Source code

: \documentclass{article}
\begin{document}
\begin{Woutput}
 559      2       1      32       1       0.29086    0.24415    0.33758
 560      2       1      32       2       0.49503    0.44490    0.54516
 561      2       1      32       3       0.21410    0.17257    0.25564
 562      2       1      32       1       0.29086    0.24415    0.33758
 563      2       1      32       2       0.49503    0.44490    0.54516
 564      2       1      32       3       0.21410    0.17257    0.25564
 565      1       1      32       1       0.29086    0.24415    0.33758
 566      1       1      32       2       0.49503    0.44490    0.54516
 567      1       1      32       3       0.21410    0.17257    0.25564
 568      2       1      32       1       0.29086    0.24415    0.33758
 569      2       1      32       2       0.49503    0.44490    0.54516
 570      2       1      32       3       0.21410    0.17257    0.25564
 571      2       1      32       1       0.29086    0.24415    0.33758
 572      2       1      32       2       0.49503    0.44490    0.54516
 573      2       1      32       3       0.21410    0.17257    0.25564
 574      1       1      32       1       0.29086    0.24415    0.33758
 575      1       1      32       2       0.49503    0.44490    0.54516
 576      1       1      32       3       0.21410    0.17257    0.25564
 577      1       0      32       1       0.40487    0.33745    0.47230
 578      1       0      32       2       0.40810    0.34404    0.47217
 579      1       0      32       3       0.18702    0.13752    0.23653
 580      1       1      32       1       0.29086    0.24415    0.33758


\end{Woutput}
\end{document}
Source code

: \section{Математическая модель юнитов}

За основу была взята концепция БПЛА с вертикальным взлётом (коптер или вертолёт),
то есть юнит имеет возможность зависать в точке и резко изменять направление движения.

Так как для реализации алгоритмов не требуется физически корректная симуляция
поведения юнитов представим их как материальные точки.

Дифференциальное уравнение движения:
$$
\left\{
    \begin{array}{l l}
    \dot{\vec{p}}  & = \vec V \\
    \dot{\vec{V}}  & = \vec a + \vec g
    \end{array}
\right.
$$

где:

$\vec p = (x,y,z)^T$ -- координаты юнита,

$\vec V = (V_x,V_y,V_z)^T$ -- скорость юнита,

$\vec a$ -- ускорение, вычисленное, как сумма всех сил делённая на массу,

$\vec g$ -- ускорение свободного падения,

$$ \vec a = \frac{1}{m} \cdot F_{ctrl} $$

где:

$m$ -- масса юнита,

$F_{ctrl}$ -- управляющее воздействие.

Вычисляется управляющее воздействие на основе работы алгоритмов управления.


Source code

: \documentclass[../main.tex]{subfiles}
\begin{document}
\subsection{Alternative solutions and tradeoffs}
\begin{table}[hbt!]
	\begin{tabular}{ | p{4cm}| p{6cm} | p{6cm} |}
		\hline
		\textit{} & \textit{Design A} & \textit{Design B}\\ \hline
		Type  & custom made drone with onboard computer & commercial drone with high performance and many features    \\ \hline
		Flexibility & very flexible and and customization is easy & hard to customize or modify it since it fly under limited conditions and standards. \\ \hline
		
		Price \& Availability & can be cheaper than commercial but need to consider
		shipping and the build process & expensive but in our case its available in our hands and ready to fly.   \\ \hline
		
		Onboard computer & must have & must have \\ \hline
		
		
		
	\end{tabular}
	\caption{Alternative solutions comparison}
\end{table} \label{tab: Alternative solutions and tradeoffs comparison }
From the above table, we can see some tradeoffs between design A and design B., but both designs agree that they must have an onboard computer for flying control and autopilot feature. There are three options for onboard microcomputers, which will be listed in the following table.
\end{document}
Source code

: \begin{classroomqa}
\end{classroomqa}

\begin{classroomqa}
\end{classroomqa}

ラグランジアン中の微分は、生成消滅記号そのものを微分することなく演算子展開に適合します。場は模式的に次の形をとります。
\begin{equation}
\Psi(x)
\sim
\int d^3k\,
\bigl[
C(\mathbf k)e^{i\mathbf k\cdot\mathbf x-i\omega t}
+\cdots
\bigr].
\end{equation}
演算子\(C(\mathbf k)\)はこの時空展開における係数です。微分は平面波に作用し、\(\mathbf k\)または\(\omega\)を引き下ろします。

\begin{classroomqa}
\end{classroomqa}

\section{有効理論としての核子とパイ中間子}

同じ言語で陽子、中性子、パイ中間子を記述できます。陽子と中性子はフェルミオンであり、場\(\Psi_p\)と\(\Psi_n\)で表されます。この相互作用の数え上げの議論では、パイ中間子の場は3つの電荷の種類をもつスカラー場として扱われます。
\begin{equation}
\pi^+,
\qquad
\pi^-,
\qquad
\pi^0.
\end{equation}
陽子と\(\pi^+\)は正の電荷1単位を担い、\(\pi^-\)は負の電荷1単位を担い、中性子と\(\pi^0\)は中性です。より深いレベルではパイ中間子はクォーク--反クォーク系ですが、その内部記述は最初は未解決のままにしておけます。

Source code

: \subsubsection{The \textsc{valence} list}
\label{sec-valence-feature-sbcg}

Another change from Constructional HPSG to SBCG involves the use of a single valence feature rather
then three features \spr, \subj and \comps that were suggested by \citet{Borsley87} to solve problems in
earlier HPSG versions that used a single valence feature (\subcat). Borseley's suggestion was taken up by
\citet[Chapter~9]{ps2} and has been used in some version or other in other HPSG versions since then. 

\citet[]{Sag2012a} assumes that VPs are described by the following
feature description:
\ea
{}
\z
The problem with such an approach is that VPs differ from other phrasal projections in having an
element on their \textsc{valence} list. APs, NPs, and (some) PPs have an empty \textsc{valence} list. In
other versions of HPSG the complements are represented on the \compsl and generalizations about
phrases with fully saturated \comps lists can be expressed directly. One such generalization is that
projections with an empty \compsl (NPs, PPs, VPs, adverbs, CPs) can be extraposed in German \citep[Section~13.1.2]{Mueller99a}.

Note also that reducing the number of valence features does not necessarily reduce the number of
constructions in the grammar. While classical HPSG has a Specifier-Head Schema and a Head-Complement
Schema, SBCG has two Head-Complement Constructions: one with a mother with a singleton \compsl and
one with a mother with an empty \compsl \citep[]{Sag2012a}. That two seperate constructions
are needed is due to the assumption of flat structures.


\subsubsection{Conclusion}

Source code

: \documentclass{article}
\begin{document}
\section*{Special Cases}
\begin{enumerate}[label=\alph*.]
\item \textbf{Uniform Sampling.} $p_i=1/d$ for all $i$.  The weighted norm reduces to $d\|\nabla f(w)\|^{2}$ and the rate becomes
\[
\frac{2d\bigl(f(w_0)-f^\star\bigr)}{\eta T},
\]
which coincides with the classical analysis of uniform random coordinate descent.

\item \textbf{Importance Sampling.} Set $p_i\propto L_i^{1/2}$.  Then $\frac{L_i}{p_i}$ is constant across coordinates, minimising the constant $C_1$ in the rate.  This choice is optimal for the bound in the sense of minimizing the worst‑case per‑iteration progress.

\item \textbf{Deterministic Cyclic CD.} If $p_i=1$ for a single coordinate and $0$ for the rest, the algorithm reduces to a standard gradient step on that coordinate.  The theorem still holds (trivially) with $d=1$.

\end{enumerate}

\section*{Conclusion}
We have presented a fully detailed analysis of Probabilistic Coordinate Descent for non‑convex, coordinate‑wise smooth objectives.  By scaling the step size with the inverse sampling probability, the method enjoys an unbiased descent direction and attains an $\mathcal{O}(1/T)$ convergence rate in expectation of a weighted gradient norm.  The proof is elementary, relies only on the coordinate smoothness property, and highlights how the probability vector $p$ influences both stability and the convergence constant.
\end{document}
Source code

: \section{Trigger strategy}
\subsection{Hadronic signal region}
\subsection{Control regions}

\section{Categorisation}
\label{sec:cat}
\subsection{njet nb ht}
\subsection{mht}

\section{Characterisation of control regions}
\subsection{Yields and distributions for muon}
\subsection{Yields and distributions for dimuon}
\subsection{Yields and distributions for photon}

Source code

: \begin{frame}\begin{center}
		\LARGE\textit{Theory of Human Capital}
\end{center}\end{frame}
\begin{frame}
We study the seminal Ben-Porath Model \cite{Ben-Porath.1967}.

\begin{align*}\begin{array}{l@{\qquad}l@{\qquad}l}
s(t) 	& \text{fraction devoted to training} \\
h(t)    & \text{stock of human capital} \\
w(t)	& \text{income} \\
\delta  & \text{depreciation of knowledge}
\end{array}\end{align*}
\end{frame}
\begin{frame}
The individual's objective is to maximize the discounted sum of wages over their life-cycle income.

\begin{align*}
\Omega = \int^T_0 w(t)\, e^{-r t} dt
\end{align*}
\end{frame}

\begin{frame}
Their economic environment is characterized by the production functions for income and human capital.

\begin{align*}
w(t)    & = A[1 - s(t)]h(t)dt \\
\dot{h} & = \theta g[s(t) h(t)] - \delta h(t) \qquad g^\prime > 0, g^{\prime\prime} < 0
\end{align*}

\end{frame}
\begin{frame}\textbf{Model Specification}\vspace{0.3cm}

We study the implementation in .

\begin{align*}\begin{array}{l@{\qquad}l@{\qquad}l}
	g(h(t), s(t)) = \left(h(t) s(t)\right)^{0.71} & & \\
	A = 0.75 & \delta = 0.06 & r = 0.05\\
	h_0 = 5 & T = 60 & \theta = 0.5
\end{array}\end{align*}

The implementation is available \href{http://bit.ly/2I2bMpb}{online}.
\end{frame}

WHAT IS EXPECTED
Filter the entries down to the lines holding the string "item". Copy each of those lines.

THE ANSWER
\item \textbf{Uniform Sampling.} $p_i=1/d$ for all $i$.  The weighted norm reduces to $d\|\nabla f(w)\|^{2}$ and the rate becomes
\item \textbf{Importance Sampling.} Set $p_i\propto L_i^{1/2}$.  Then $\frac{L_i}{p_i}$ is constant across coordinates, minimising the constant $C_1$ in the rate.  This choice is optimal for the bound in the sense of minimizing the worst‑case per‑iteration progress.
\item \textbf{Deterministic Cyclic CD.} If $p_i=1$ for a single coordinate and $0$ for the rest, the algorithm reduces to a standard gradient step on that coordinate.  The theorem still holds (trivially) with $d=1$.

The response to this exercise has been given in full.